Animal Health International Inc. agreed to forfeit about $47 million gained from illegal shipments, pay a $5 million fine, and pay $1 million to the Virginia Department of Health Professionals to settle charges of introducing and delivering misbranded prescription drugs into interstate commerce, according to an announcement from the U.S. Attorney’s Office in the Western District of Virginia. AHI’s parent company, Patterson Companies Inc., also agreed to improve compliance with federal and state laws.
Patterson Companies spokeswoman Bria Townshend provided a statement that the company worked with the government over the prior 18 months to resolve the investigation, and the company made substantial organizational and cultural changes focused on strengthening regulatory and compliance processes.
“We’ve made significant enhancements and modifications to our prescription drug licensing, dispensing, distribution and related sales practices that are designed to drive compliance with applicable laws in our industry and continue to meet the needs of our customers,” company officials said. “We’ve brought people on board with extensive regulatory affairs experience, invested in external subject matter expertise, and continue to train our employees and monitor activity to ensure that the activity described in our settlement with the government does not reoccur.”
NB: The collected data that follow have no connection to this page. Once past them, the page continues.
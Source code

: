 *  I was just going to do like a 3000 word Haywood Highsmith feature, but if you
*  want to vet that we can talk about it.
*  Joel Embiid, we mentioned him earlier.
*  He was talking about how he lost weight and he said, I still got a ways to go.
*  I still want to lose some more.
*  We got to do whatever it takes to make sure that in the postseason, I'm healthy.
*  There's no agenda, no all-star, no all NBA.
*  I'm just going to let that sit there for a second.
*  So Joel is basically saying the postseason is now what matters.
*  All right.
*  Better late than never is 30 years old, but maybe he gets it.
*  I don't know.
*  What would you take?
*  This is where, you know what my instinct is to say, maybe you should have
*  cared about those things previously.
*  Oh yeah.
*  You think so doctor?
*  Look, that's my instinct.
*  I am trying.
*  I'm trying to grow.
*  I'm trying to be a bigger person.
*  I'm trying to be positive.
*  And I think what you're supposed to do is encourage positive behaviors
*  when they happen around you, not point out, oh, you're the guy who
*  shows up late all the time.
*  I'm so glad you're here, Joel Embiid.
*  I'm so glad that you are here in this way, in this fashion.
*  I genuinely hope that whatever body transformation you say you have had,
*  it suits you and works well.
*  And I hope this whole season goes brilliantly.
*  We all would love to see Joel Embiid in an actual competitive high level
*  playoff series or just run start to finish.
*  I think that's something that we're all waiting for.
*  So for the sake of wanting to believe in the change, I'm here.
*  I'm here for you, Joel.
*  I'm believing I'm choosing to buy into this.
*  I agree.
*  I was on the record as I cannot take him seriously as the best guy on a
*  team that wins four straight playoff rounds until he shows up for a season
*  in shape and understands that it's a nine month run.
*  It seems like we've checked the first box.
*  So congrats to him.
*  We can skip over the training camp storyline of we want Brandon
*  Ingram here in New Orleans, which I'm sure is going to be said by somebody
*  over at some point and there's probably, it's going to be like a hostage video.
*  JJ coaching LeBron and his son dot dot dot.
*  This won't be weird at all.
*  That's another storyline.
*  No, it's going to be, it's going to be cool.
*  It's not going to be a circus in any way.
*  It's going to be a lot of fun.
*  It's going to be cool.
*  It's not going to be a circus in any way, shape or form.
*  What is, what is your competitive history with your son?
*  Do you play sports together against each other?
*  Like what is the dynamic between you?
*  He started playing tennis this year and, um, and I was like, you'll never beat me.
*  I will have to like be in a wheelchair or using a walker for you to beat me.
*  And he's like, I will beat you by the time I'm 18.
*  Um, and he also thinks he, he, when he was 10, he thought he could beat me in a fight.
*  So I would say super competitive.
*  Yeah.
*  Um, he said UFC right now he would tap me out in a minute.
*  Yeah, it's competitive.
The charges against AHI originated from at least $54 million worth of drug sales. About $7.4 million of those sales involved two longtime AHI customers who pleaded guilty in 2016 and 2017 to working with a Tennessee-based veterinarian to obtain fraudulent prescriptions so they could sell AHI drugs, according to court documents.
The Tennessee veterinarian, who died in 2015, worked with Marlin Webb and Billy K. Groce to write prescriptions for animals in Virginia despite never seeing the animals and being unlicensed in Virginia, court documents state. Webb and Groce filled the prescriptions through AHI, although they sometimes ordered prescription drugs without any prescriptions, court documents state.
Groce received a sentence of four months imprisonment, and Webb received probation.